*** Opening of Records shown ***
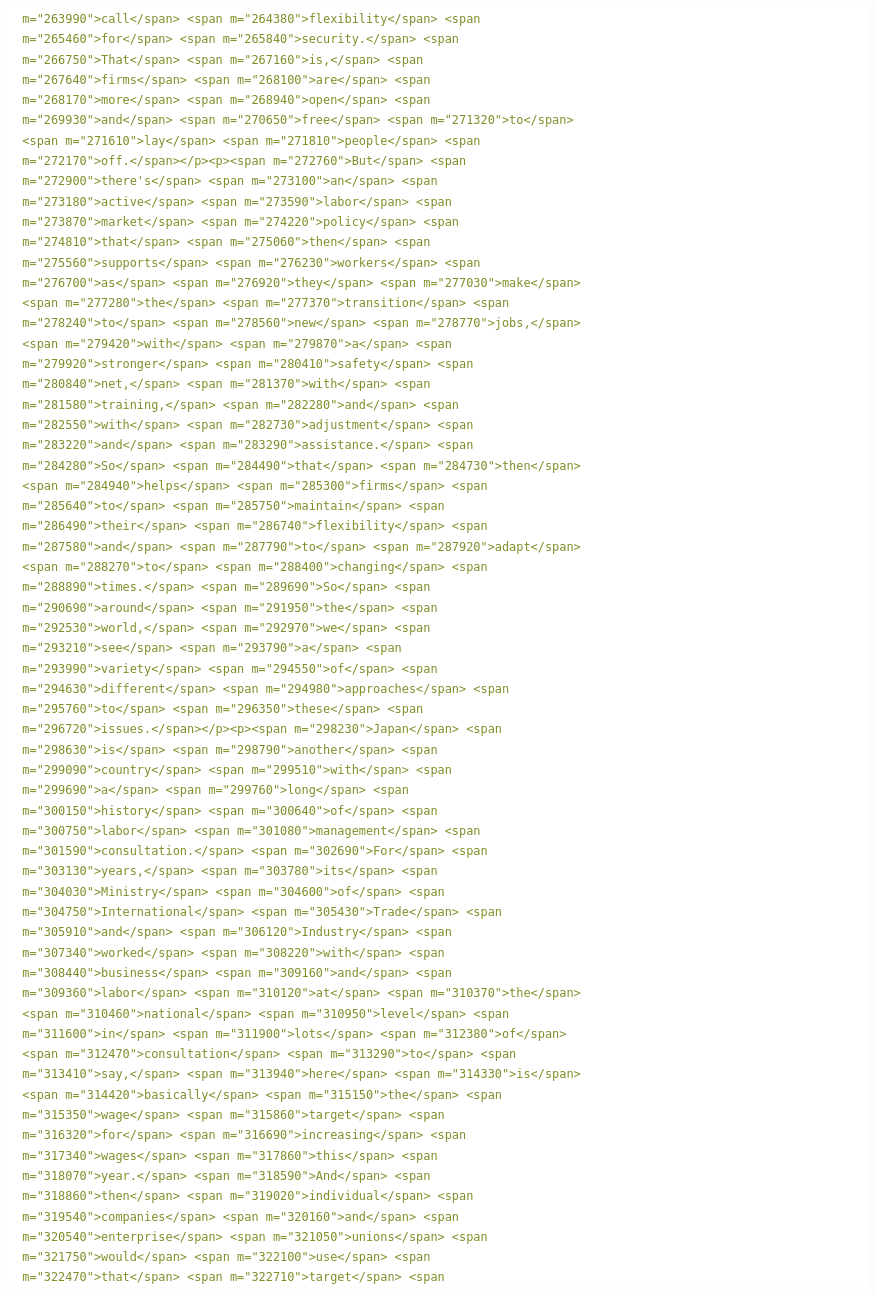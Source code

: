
 ```yaml
  m="263990">call</span> <span m="264380">flexibility</span> <span
  m="265460">for</span> <span m="265840">security.</span> <span
  m="266750">That</span> <span m="267160">is,</span> <span
  m="267640">firms</span> <span m="268100">are</span> <span
  m="268170">more</span> <span m="268940">open</span> <span
  m="269930">and</span> <span m="270650">free</span> <span m="271320">to</span>
  <span m="271610">lay</span> <span m="271810">people</span> <span
  m="272170">off.</span></p><p><span m="272760">But</span> <span
  m="272900">there's</span> <span m="273100">an</span> <span
  m="273180">active</span> <span m="273590">labor</span> <span
  m="273870">market</span> <span m="274220">policy</span> <span
  m="274810">that</span> <span m="275060">then</span> <span
  m="275560">supports</span> <span m="276230">workers</span> <span
  m="276700">as</span> <span m="276920">they</span> <span m="277030">make</span>
  <span m="277280">the</span> <span m="277370">transition</span> <span
  m="278240">to</span> <span m="278560">new</span> <span m="278770">jobs,</span>
  <span m="279420">with</span> <span m="279870">a</span> <span
  m="279920">stronger</span> <span m="280410">safety</span> <span
  m="280840">net,</span> <span m="281370">with</span> <span
  m="281580">training,</span> <span m="282280">and</span> <span
  m="282550">with</span> <span m="282730">adjustment</span> <span
  m="283220">and</span> <span m="283290">assistance.</span> <span
  m="284280">So</span> <span m="284490">that</span> <span m="284730">then</span>
  <span m="284940">helps</span> <span m="285300">firms</span> <span
  m="285640">to</span> <span m="285750">maintain</span> <span
  m="286490">their</span> <span m="286740">flexibility</span> <span
  m="287580">and</span> <span m="287790">to</span> <span m="287920">adapt</span>
  <span m="288270">to</span> <span m="288400">changing</span> <span
  m="288890">times.</span> <span m="289690">So</span> <span
  m="290690">around</span> <span m="291950">the</span> <span
  m="292530">world,</span> <span m="292970">we</span> <span
  m="293210">see</span> <span m="293790">a</span> <span
  m="293990">variety</span> <span m="294550">of</span> <span
  m="294630">different</span> <span m="294980">approaches</span> <span
  m="295760">to</span> <span m="296350">these</span> <span
  m="296720">issues.</span></p><p><span m="298230">Japan</span> <span
  m="298630">is</span> <span m="298790">another</span> <span
  m="299090">country</span> <span m="299510">with</span> <span
  m="299690">a</span> <span m="299760">long</span> <span
  m="300150">history</span> <span m="300640">of</span> <span
  m="300750">labor</span> <span m="301080">management</span> <span
  m="301590">consultation.</span> <span m="302690">For</span> <span
  m="303130">years,</span> <span m="303780">its</span> <span
  m="304030">Ministry</span> <span m="304600">of</span> <span
  m="304750">International</span> <span m="305430">Trade</span> <span
  m="305910">and</span> <span m="306120">Industry</span> <span
  m="307340">worked</span> <span m="308220">with</span> <span
  m="308440">business</span> <span m="309160">and</span> <span
  m="309360">labor</span> <span m="310120">at</span> <span m="310370">the</span>
  <span m="310460">national</span> <span m="310950">level</span> <span
  m="311600">in</span> <span m="311900">lots</span> <span m="312380">of</span>
  <span m="312470">consultation</span> <span m="313290">to</span> <span
  m="313410">say,</span> <span m="313940">here</span> <span m="314330">is</span>
  <span m="314420">basically</span> <span m="315150">the</span> <span
  m="315350">wage</span> <span m="315860">target</span> <span
  m="316320">for</span> <span m="316690">increasing</span> <span
  m="317340">wages</span> <span m="317860">this</span> <span
  m="318070">year.</span> <span m="318590">And</span> <span
  m="318860">then</span> <span m="319020">individual</span> <span
  m="319540">companies</span> <span m="320160">and</span> <span
  m="320540">enterprise</span> <span m="321050">unions</span> <span
  m="321750">would</span> <span m="322100">use</span> <span
  m="322470">that</span> <span m="322710">target</span> <span
```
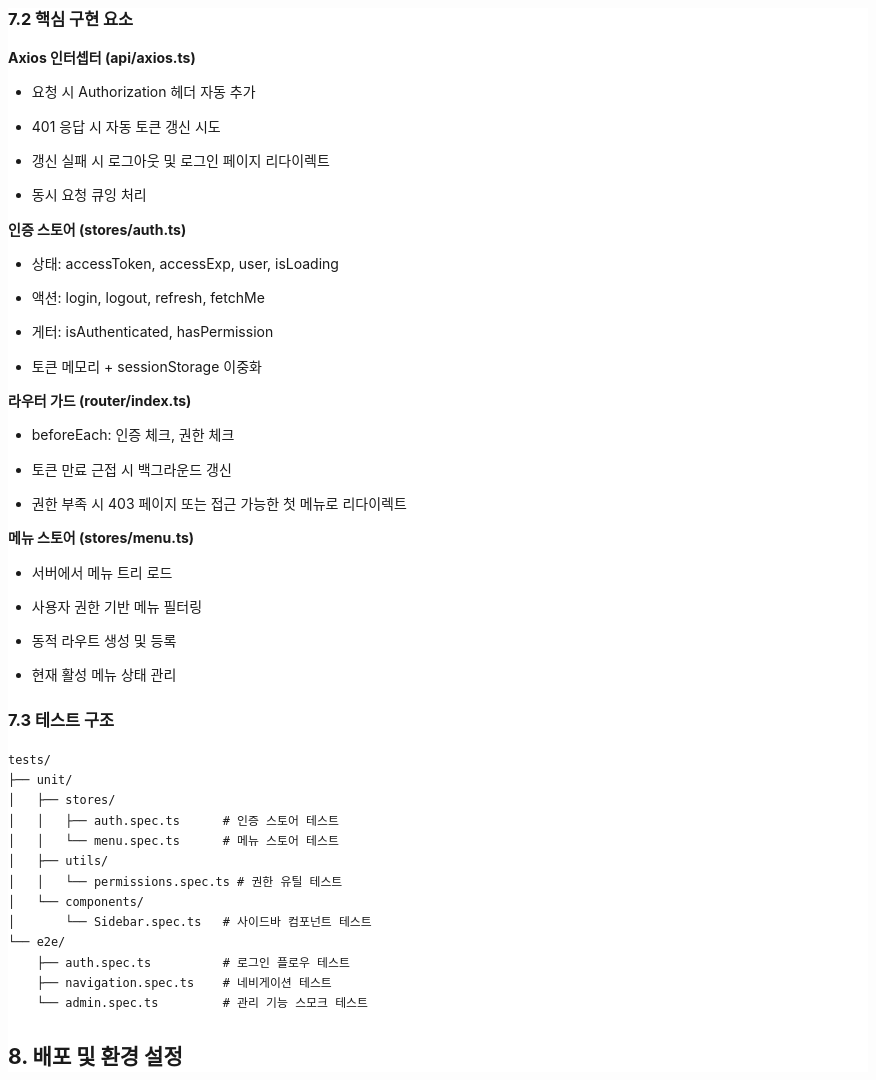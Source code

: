 ### 7.2 핵심 구현 요소

**Axios 인터셉터 (api/axios.ts)**

* 요청 시 Authorization 헤더 자동 추가

* 401 응답 시 자동 토큰 갱신 시도

* 갱신 실패 시 로그아웃 및 로그인 페이지 리다이렉트

* 동시 요청 큐잉 처리

**인증 스토어 (stores/auth.ts)**

* 상태: accessToken, accessExp, user, isLoading

* 액션: login, logout, refresh, fetchMe

* 게터: isAuthenticated, hasPermission

* 토큰 메모리 + sessionStorage 이중화

**라우터 가드 (router/index.ts)**

* beforeEach: 인증 체크, 권한 체크

* 토큰 만료 근접 시 백그라운드 갱신

* 권한 부족 시 403 페이지 또는 접근 가능한 첫 메뉴로 리다이렉트

**메뉴 스토어 (stores/menu.ts)**

* 서버에서 메뉴 트리 로드

* 사용자 권한 기반 메뉴 필터링

* 동적 라우트 생성 및 등록

* 현재 활성 메뉴 상태 관리

### 7.3 테스트 구조

```
tests/
├── unit/
│   ├── stores/
│   │   ├── auth.spec.ts      # 인증 스토어 테스트
│   │   └── menu.spec.ts      # 메뉴 스토어 테스트
│   ├── utils/
│   │   └── permissions.spec.ts # 권한 유틸 테스트
│   └── components/
│       └── Sidebar.spec.ts   # 사이드바 컴포넌트 테스트
└── e2e/
    ├── auth.spec.ts          # 로그인 플로우 테스트
    ├── navigation.spec.ts    # 네비게이션 테스트
    └── admin.spec.ts         # 관리 기능 스모크 테스트
```

## 8. 배포 및 환경 설정
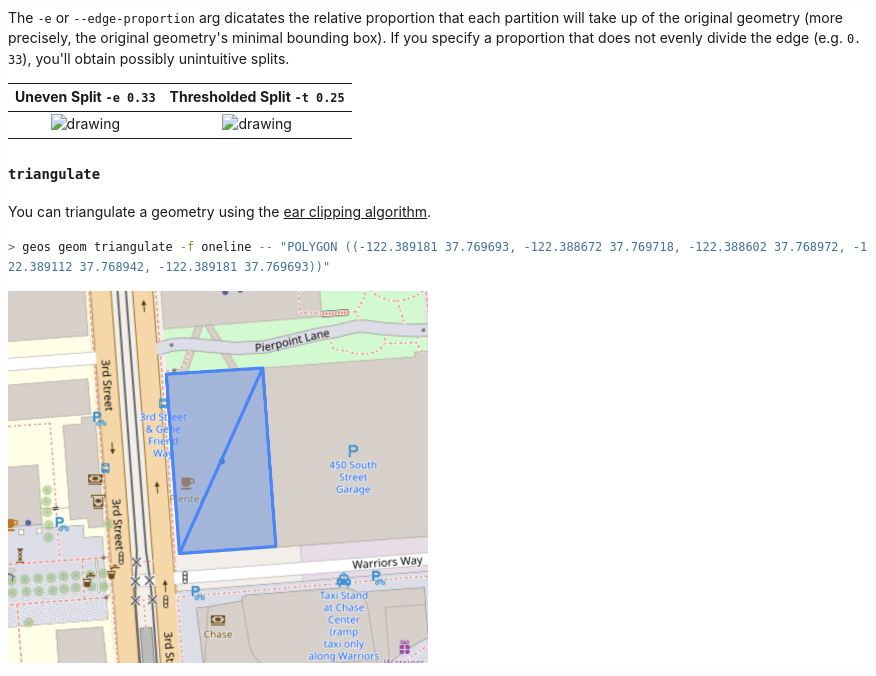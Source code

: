 The `-e` or `--edge-proportion` arg dicatates the relative proportion that each partition will take up of the original geometry (more precisely, the original geometry's minimal bounding box). If you specify a proportion that does not evenly divide the edge (e.g. `0.33`), you'll obtain possibly unintuitive splits.


Uneven Split `-e 0.33` | Thresholded Split `-t 0.25`
:----------------:|:----------------:
<img src="./artifacts/split-unexpected.png" alt="drawing" width="420"/> | <img src="./artifacts/split-threshold.png" alt="drawing" width="400"/>


### `triangulate`

You can triangulate a geometry using the [ear clipping algorithm](https://en.wikipedia.org/wiki/Polygon_triangulation#Ear_clipping_method).

```bash
> geos geom triangulate -f oneline -- "POLYGON ((-122.389181 37.769693, -122.388672 37.769718, -122.388602 37.768972, -122.389112 37.768942, -122.389181 37.769693))"
```

<img src="./artifacts/triangulate.png" alt="drawing" width="420"/>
*** Close of Records shown ***
Copy out all the data exactly. No images belong in the copy.

Result:
Source code

:
 ```yaml
  m="263990">call</span> <span m="264380">flexibility</span> <span
  m="265460">for</span> <span m="265840">security.</span> <span
  m="266750">That</span> <span m="267160">is,</span> <span
  m="267640">firms</span> <span m="268100">are</span> <span
  m="268170">more</span> <span m="268940">open</span> <span
  m="269930">and</span> <span m="270650">free</span> <span m="271320">to</span>
  <span m="271610">lay</span> <span m="271810">people</span> <span
  m="272170">off.</span></p><p><span m="272760">But</span> <span
  m="272900">there's</span> <span m="273100">an</span> <span
  m="273180">active</span> <span m="273590">labor</span> <span
  m="273870">market</span> <span m="274220">policy</span> <span
  m="274810">that</span> <span m="275060">then</span> <span
  m="275560">supports</span> <span m="276230">workers</span> <span
  m="276700">as</span> <span m="276920">they</span> <span m="277030">make</span>
  <span m="277280">the</span> <span m="277370">transition</span> <span
  m="278240">to</span> <span m="278560">new</span> <span m="278770">jobs,</span>
  <span m="279420">with</span> <span m="279870">a</span> <span
  m="279920">stronger</span> <span m="280410">safety</span> <span
  m="280840">net,</span> <span m="281370">with</span> <span
  m="281580">training,</span> <span m="282280">and</span> <span
  m="282550">with</span> <span m="282730">adjustment</span> <span
  m="283220">and</span> <span m="283290">assistance.</span> <span
  m="284280">So</span> <span m="284490">that</span> <span m="284730">then</span>
  <span m="284940">helps</span> <span m="285300">firms</span> <span
  m="285640">to</span> <span m="285750">maintain</span> <span
  m="286490">their</span> <span m="286740">flexibility</span> <span
  m="287580">and</span> <span m="287790">to</span> <span m="287920">adapt</span>
  <span m="288270">to</span> <span m="288400">changing</span> <span
  m="288890">times.</span> <span m="289690">So</span> <span
  m="290690">around</span> <span m="291950">the</span> <span
  m="292530">world,</span> <span m="292970">we</span> <span
  m="293210">see</span> <span m="293790">a</span> <span
  m="293990">variety</span> <span m="294550">of</span> <span
  m="294630">different</span> <span m="294980">approaches</span> <span
  m="295760">to</span> <span m="296350">these</span> <span
  m="296720">issues.</span></p><p><span m="298230">Japan</span> <span
  m="298630">is</span> <span m="298790">another</span> <span
  m="299090">country</span> <span m="299510">with</span> <span
  m="299690">a</span> <span m="299760">long</span> <span
  m="300150">history</span> <span m="300640">of</span> <span
  m="300750">labor</span> <span m="301080">management</span> <span
  m="301590">consultation.</span> <span m="302690">For</span> <span
  m="303130">years,</span> <span m="303780">its</span> <span
  m="304030">Ministry</span> <span m="304600">of</span> <span
  m="304750">International</span> <span m="305430">Trade</span> <span
  m="305910">and</span> <span m="306120">Industry</span> <span
  m="307340">worked</span> <span m="308220">with</span> <span
  m="308440">business</span> <span m="309160">and</span> <span
  m="309360">labor</span> <span m="310120">at</span> <span m="310370">the</span>
  <span m="310460">national</span> <span m="310950">level</span> <span
  m="311600">in</span> <span m="311900">lots</span> <span m="312380">of</span>
  <span m="312470">consultation</span> <span m="313290">to</span> <span
  m="313410">say,</span> <span m="313940">here</span> <span m="314330">is</span>
  <span m="314420">basically</span> <span m="315150">the</span> <span
  m="315350">wage</span> <span m="315860">target</span> <span
  m="316320">for</span> <span m="316690">increasing</span> <span
  m="317340">wages</span> <span m="317860">this</span> <span
  m="318070">year.</span> <span m="318590">And</span> <span
  m="318860">then</span> <span m="319020">individual</span> <span
  m="319540">companies</span> <span m="320160">and</span> <span
  m="320540">enterprise</span> <span m="321050">unions</span> <span
  m="321750">would</span> <span m="322100">use</span> <span
  m="322470">that</span> <span m="322710">target</span> <span
```
Source code

: ### 7.2 핵심 구현 요소

**Axios 인터셉터 (api/axios.ts)**

* 요청 시 Authorization 헤더 자동 추가

* 401 응답 시 자동 토큰 갱신 시도

* 갱신 실패 시 로그아웃 및 로그인 페이지 리다이렉트

* 동시 요청 큐잉 처리

**인증 스토어 (stores/auth.ts)**

* 상태: accessToken, accessExp, user, isLoading

* 액션: login, logout, refresh, fetchMe

* 게터: isAuthenticated, hasPermission

* 토큰 메모리 + sessionStorage 이중화

**라우터 가드 (router/index.ts)**

* beforeEach: 인증 체크, 권한 체크

* 토큰 만료 근접 시 백그라운드 갱신

* 권한 부족 시 403 페이지 또는 접근 가능한 첫 메뉴로 리다이렉트

**메뉴 스토어 (stores/menu.ts)**

* 서버에서 메뉴 트리 로드

* 사용자 권한 기반 메뉴 필터링

* 동적 라우트 생성 및 등록

* 현재 활성 메뉴 상태 관리

### 7.3 테스트 구조

```
tests/
├── unit/
│   ├── stores/
│   │   ├── auth.spec.ts      # 인증 스토어 테스트
│   │   └── menu.spec.ts      # 메뉴 스토어 테스트
│   ├── utils/
│   │   └── permissions.spec.ts # 권한 유틸 테스트
│   └── components/
│       └── Sidebar.spec.ts   # 사이드바 컴포넌트 테스트
└── e2e/
    ├── auth.spec.ts          # 로그인 플로우 테스트
    ├── navigation.spec.ts    # 네비게이션 테스트
    └── admin.spec.ts         # 관리 기능 스모크 테스트
```

## 8. 배포 및 환경 설정
Source code

: The `-e` or `--edge-proportion` arg dicatates the relative proportion that each partition will take up of the original geometry (more precisely, the original geometry's minimal bounding box). If you specify a proportion that does not evenly divide the edge (e.g. `0.33`), you'll obtain possibly unintuitive splits.


Uneven Split `-e 0.33` | Thresholded Split `-t 0.25`
:----------------:|:----------------:
<img src="./artifacts/split-unexpected.png" alt="drawing" width="420"/> | <img src="./artifacts/split-threshold.png" alt="drawing" width="400"/>


### `triangulate`

You can triangulate a geometry using the [ear clipping algorithm](https://en.wikipedia.org/wiki/Polygon_triangulation#Ear_clipping_method).

```bash
> geos geom triangulate -f oneline -- "POLYGON ((-122.389181 37.769693, -122.388672 37.769718, -122.388602 37.768972, -122.389112 37.768942, -122.389181 37.769693))"
```

<img src="./artifacts/triangulate.png" alt="drawing" width="420"/>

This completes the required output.